When Mark Dry stood on the Hampden Park medal podium and let out a Braveheart-like roar, he created one of the defining images of the track programme at the 2014 Glasgow Commonwealth Games.
Four years later, on the other side of the world, he repeated his bronze-medal winning feat in the most unlikely of circumstances as he once again stood on the podium in Carrara’s Metricon Stadium after placing third in the men’s hammer behind England’s Nick Miller and home favourite Matty Denny.
When the Scottish team was announced back in December 2017, Mark didn’t even know if he would be physically able to compete at the Gold Coast. A long battle with hip injuries meant that the Scottish athlete had barely strung together more than a couple of months of training in the preceding 12 months. “I had to be confident in myself that I would make it to the Gold Coast, but realistically I was under no illusion that there was a real risk that I might not make it”, said Dry.
The immediate lead up to the Games was far from ideal preparation for Mark. 10 weeks before he was due to compete, he suffered a subluxation (partial dislocation) of his elbow. “When I was prepping for going out to the Games, I was training with one working arm and one working leg. I could only do very limited running, and a small amount of jumping, so my conditioning wasn’t good; it didn’t leave me in good shape. The closer we got to the Games, the more of a struggle it became” he said, looking back on his run-in to the competition.
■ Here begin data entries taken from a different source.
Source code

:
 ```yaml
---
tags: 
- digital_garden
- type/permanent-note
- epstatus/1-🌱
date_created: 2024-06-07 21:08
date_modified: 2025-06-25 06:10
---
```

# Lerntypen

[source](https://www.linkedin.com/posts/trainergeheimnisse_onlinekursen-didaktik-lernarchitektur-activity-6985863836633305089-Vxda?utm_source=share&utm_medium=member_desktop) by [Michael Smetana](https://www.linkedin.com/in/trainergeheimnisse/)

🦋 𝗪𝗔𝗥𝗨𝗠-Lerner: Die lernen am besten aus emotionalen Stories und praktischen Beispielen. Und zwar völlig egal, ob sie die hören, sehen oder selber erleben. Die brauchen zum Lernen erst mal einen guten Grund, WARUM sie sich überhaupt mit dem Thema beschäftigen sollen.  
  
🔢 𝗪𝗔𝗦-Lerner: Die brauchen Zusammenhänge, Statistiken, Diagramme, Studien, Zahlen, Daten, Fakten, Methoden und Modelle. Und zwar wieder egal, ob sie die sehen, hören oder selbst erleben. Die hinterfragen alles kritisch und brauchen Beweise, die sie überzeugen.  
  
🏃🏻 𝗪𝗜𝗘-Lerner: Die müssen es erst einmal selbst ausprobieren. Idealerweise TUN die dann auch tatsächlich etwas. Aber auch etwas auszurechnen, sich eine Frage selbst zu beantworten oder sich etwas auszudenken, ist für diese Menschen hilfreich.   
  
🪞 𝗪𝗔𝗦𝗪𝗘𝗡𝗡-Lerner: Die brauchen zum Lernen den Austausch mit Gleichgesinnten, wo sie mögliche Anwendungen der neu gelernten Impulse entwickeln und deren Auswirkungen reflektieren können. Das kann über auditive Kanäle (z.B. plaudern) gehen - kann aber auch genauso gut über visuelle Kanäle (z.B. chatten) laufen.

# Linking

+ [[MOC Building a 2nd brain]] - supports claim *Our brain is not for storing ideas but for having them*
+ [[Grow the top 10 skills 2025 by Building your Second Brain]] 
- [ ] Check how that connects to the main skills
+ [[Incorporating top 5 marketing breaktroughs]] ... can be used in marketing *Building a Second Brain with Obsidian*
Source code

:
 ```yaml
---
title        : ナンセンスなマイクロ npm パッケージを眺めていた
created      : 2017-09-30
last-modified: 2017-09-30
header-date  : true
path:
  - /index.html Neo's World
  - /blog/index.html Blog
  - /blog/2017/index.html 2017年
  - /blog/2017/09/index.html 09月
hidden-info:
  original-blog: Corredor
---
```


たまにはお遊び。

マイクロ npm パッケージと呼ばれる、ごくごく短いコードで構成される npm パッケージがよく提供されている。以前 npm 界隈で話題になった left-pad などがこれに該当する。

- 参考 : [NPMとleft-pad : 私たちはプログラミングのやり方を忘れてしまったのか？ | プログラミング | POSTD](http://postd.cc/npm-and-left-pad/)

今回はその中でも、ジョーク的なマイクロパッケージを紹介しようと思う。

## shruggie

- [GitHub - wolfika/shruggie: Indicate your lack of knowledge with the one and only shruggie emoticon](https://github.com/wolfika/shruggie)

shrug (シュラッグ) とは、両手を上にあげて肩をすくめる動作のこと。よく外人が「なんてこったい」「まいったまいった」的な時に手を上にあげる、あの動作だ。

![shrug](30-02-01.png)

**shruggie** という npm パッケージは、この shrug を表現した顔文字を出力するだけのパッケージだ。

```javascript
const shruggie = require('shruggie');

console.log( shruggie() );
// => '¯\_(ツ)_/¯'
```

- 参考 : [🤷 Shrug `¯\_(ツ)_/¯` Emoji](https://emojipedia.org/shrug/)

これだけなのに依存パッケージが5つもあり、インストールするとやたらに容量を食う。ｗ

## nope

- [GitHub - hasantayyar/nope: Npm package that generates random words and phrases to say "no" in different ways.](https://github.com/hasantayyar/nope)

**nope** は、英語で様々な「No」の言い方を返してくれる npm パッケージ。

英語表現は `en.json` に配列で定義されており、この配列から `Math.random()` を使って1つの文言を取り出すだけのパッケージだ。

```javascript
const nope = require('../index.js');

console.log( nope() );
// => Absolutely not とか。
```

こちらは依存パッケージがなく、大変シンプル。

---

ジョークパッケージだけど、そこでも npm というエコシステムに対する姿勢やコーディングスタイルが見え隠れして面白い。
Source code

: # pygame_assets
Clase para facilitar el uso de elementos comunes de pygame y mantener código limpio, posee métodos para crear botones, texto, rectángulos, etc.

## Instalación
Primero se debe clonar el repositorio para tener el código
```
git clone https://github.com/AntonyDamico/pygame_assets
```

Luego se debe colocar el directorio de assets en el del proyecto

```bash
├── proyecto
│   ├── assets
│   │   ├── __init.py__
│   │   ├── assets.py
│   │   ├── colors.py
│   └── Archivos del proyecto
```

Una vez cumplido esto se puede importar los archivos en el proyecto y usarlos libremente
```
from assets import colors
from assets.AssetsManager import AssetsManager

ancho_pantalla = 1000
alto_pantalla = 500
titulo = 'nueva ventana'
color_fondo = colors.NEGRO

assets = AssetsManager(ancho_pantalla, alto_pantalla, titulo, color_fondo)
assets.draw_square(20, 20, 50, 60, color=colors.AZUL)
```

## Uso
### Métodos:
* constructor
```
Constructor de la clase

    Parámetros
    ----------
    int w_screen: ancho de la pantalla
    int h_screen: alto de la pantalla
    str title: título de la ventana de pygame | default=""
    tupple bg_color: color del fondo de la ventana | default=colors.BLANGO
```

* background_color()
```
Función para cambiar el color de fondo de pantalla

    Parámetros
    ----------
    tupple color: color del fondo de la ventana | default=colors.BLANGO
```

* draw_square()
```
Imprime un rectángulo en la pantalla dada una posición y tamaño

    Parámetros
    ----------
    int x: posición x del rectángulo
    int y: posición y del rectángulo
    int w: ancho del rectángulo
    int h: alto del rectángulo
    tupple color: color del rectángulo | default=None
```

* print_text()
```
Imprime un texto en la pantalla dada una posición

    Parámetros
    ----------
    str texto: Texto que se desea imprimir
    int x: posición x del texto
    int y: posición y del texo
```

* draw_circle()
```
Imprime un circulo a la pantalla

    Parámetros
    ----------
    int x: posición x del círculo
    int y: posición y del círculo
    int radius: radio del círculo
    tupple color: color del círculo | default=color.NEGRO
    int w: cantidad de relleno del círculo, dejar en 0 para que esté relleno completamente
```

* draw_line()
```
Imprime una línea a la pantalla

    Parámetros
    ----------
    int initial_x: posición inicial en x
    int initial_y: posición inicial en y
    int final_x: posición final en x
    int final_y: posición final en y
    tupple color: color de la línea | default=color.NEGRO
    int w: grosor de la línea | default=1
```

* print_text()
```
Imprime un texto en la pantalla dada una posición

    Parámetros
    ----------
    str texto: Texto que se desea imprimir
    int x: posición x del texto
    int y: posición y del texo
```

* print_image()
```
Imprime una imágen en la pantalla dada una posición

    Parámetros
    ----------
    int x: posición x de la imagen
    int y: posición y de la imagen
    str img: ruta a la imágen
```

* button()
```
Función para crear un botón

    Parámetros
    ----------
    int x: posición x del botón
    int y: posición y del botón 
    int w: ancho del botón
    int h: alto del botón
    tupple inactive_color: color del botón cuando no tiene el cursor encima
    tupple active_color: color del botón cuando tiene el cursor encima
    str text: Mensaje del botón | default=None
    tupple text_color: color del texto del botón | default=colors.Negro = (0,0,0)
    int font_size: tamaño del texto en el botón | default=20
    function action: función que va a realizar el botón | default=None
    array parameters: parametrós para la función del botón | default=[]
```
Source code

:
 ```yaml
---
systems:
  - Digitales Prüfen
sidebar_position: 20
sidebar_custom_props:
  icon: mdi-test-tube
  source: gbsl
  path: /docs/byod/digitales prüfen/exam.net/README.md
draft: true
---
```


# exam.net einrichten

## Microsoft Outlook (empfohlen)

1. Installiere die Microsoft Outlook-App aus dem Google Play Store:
Some athletes may have called it a day at that point, and decided that they weren’t going to fly thousands of miles to compete when they were spending some days struggling to walk properly. But Mark Dry is made of strong stuff. “I was ranked about 15th going in to the Commonwealth Games, but I really, really wanted a medal. In my own head, I thought that aiming any higher than bronze would be stupid. I was never going to be able to compete with Nick (Miller), but really I knew in my own head that any medal would be a miracle”.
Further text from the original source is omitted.